• [PROBLEM DETAILS]: Every line from the start of the entries up to and including the one bearing "فرض‌های قضیه نتیجه" must be printed verbatim, without the pictures.

• [MATERIAL SHOWN]:
= Beginning of Section =

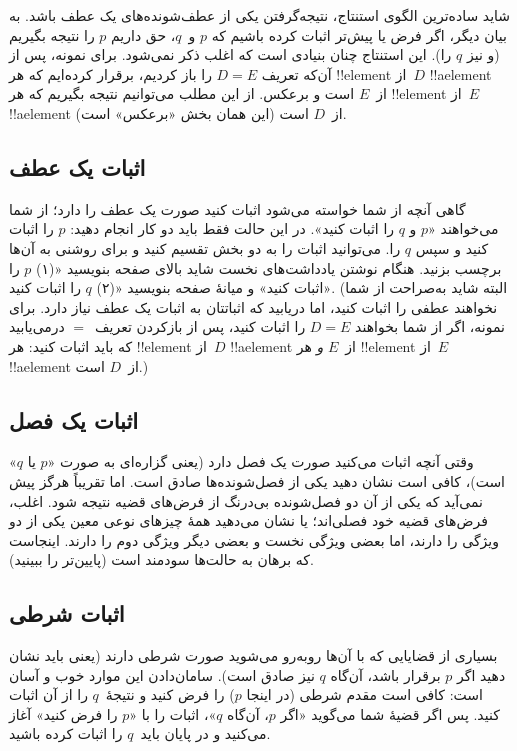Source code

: \documentclass[../../../include/open-logic-section]{subfiles}
\begin{document}
شاید ساده‌ترین الگوی استنتاج، نتیجه‌گرفتن یکی از عطف‌شونده‌های یک
عطف باشد. به بیان دیگر، اگر فرض یا پیش‌تر اثبات کرده باشیم که $p$
و~$q$، حق داریم $p$ را نتیجه بگیریم (و نیز $q$ را). این استنتاج
چنان بنیادی است که اغلب ذکر نمی‌شود. برای نمونه، پس از آن‌که تعریف
$D = E$ را باز کردیم، برقرار کرده‌ایم که هر !!{element} از~$D$
!!a{element} از~$E$ است و برعکس. از این مطلب می‌توانیم نتیجه بگیریم
که هر !!{element} از~$E$ !!a{element} از~$D$ است (این همان بخش
«برعکس» است).

\subsection{اثبات یک عطف}

گاهی آنچه از شما خواسته می‌شود اثبات کنید صورت یک عطف را دارد؛ از
شما می‌خواهند «$p$ و $q$ را اثبات کنید». در این حالت فقط باید دو
کار انجام دهید: $p$ را اثبات کنید و سپس $q$ را. می‌توانید اثبات را
به دو بخش تقسیم کنید و برای روشنی به آن‌ها برچسب بزنید. هنگام
نوشتن یادداشت‌های نخست شاید بالای صفحه بنویسید «(۱) $p$ را اثبات
کنید» و میانهٔ صفحه بنویسید «(۲) $q$ را اثبات کنید». (البته شاید
به‌صراحت از شما نخواهند عطفی را اثبات کنید، اما دریابید که اثباتتان
به اثبات یک عطف نیاز دارد. برای نمونه، اگر از شما بخواهند
$D = E$ را اثبات کنید، پس از بازکردن تعریف~$=$ درمی‌یابید که باید
اثبات کنید: هر !!{element} از~$D$ !!a{element} از~$E$
\emph{و} هر !!{element} از~$E$ !!a{element} از~$D$ است.)

\subsection{اثبات یک فصل}

وقتی آنچه اثبات می‌کنید صورت یک فصل دارد (یعنی گزاره‌ای به صورت
«$p$ یا $q$» است)، کافی است نشان دهید یکی از فصل‌شونده‌ها صادق است.
اما تقریباً هرگز پیش نمی‌آید که یکی از آن دو فصل‌شونده بی‌درنگ از
فرض‌های قضیه نتیجه شود. اغلب، فرض‌های قضیه خود فصلی‌اند؛ یا نشان
می‌دهید همهٔ چیزهای نوعی معین یکی از دو ویژگی را دارند، اما بعضی
ویژگی نخست و بعضی دیگر ویژگی دوم را دارند. اینجاست که برهان به
حالت‌ها سودمند است (پایین‌تر را ببینید).

\subsection{اثبات شرطی}

بسیاری از قضایایی که با آن‌ها روبه‌رو می‌شوید صورت شرطی دارند (یعنی
باید نشان دهید اگر $p$ برقرار باشد، آن‌گاه $q$ نیز صادق است).
سامان‌دادن این موارد خوب و آسان است: کافی است مقدم شرطی (در اینجا
$p$) را فرض کنید و نتیجهٔ~$q$ را از آن اثبات کنید. پس اگر قضیهٔ شما
می‌گوید «اگر $p$، آن‌گاه $q$»، اثبات را با «$p$ را فرض کنید» آغاز
می‌کنید و در پایان باید~$q$ را اثبات کرده باشید.
\end{document}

= End of Section =

• [OUTPUT]:
Source code

: \documentclass[../../../include/open-logic-section]{subfiles}
\begin{document}
شاید ساده‌ترین الگوی استنتاج، نتیجه‌گرفتن یکی از عطف‌شونده‌های یک
عطف باشد. به بیان دیگر، اگر فرض یا پیش‌تر اثبات کرده باشیم که $p$
و~$q$، حق داریم $p$ را نتیجه بگیریم (و نیز $q$ را). این استنتاج
چنان بنیادی است که اغلب ذکر نمی‌شود. برای نمونه، پس از آن‌که تعریف
$D = E$ را باز کردیم، برقرار کرده‌ایم که هر !!{element} از~$D$
!!a{element} از~$E$ است و برعکس. از این مطلب می‌توانیم نتیجه بگیریم
که هر !!{element} از~$E$ !!a{element} از~$D$ است (این همان بخش
«برعکس» است).

\subsection{اثبات یک عطف}

گاهی آنچه از شما خواسته می‌شود اثبات کنید صورت یک عطف را دارد؛ از
شما می‌خواهند «$p$ و $q$ را اثبات کنید». در این حالت فقط باید دو
کار انجام دهید: $p$ را اثبات کنید و سپس $q$ را. می‌توانید اثبات را
به دو بخش تقسیم کنید و برای روشنی به آن‌ها برچسب بزنید. هنگام
نوشتن یادداشت‌های نخست شاید بالای صفحه بنویسید «(۱) $p$ را اثبات
کنید» و میانهٔ صفحه بنویسید «(۲) $q$ را اثبات کنید». (البته شاید
به‌صراحت از شما نخواهند عطفی را اثبات کنید، اما دریابید که اثباتتان
به اثبات یک عطف نیاز دارد. برای نمونه، اگر از شما بخواهند
$D = E$ را اثبات کنید، پس از بازکردن تعریف~$=$ درمی‌یابید که باید
اثبات کنید: هر !!{element} از~$D$ !!a{element} از~$E$
\emph{و} هر !!{element} از~$E$ !!a{element} از~$D$ است.)

\subsection{اثبات یک فصل}

وقتی آنچه اثبات می‌کنید صورت یک فصل دارد (یعنی گزاره‌ای به صورت
«$p$ یا $q$» است)، کافی است نشان دهید یکی از فصل‌شونده‌ها صادق است.
اما تقریباً هرگز پیش نمی‌آید که یکی از آن دو فصل‌شونده بی‌درنگ از
فرض‌های قضیه نتیجه شود. اغلب، فرض‌های قضیه خود فصلی‌اند؛ یا نشان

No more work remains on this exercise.